Headline

Utusan AS mengungkapkan Dewan Perdamaian juga akan beroperasi di wilayah selain Gaza.

Agar Wajah Di Balik Masker tetap Terawat

Fetry Wuryasti
13/5/2020 11:44
Agar Wajah Di Balik Masker tetap Terawat
Seorang perempuan mengenakan masker kain.(123RF)

Wajib menutup mulut dan hidung dengan mengenakan masker menjadi satu adalah hal normal yang baru saat kita harus keluar rumah. Tetapi, sayangnya mungkin saja kulit kita tidak terbiasa.

"Kulit setiap orang berbeda, dan itu akan bereaksi dengan cara yang berbeda untuk memakai masker, " kata Dr YX Lum, seorang dokter medis di IDS Clinic, Singapura.

Selama ini, orang dengan kulit berjerawat akan lebih rentan terkena lebih banyak jerawat. Lalu orang dengan kulit sensitif atau eksim dapat mengalami lebih banyak ruam dan kulit kering. Adapun orang-orang dengan kondisi kulit yang meradang seperti rosacea mungkin mengalami pembengkakan lebih banyak.

Kulit dapat menjadi iritasi jika kotoran atau minyak wajah dibiarkan 'mendekam' di wajah. Iritasi dapat meningkat jika kotoran "terperangkap" di bawah masker wajah. Sebab udara yang Anda hirup yang terperangkap dalam masker dapat menjadi tempat berkembang biaknya bakteri.

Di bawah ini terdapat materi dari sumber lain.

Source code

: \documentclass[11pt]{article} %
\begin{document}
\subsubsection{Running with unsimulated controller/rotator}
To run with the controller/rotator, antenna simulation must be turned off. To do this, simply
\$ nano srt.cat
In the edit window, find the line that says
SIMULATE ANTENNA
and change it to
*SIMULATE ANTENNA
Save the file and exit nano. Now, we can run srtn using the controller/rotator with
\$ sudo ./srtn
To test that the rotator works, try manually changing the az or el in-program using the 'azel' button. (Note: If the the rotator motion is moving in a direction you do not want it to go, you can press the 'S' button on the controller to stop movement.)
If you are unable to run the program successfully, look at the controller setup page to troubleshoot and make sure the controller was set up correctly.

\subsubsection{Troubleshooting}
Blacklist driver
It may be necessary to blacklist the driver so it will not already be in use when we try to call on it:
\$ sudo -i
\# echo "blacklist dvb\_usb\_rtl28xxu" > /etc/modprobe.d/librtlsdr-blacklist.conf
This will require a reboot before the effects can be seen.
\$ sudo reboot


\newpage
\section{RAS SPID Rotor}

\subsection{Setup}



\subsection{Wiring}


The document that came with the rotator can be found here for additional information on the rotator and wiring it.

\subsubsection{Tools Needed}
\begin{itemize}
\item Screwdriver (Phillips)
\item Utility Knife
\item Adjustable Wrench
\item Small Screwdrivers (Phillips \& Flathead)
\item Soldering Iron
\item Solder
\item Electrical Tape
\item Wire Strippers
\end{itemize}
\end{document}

"Persiapkan kulit dengan membersihkan dengan pembersih lembut lalu tindak lanjuti dengan toner lembut dan produk antioksidan, dan akhiri dengan tabir surya. Jika Anda mengenakan masker yang sangat ketat, disarankan untuk memakai balsem penyembuh yang menenangkan untuk meminimalkan jumlah gesekan dan cedera yang disebabkan oleh masker itu," kata Dr Lum.

Kemudian, tetaplah menggunakan tabir surya pada wajah sebelum memakai masker. Sebab sinar UV tetap menembus masker.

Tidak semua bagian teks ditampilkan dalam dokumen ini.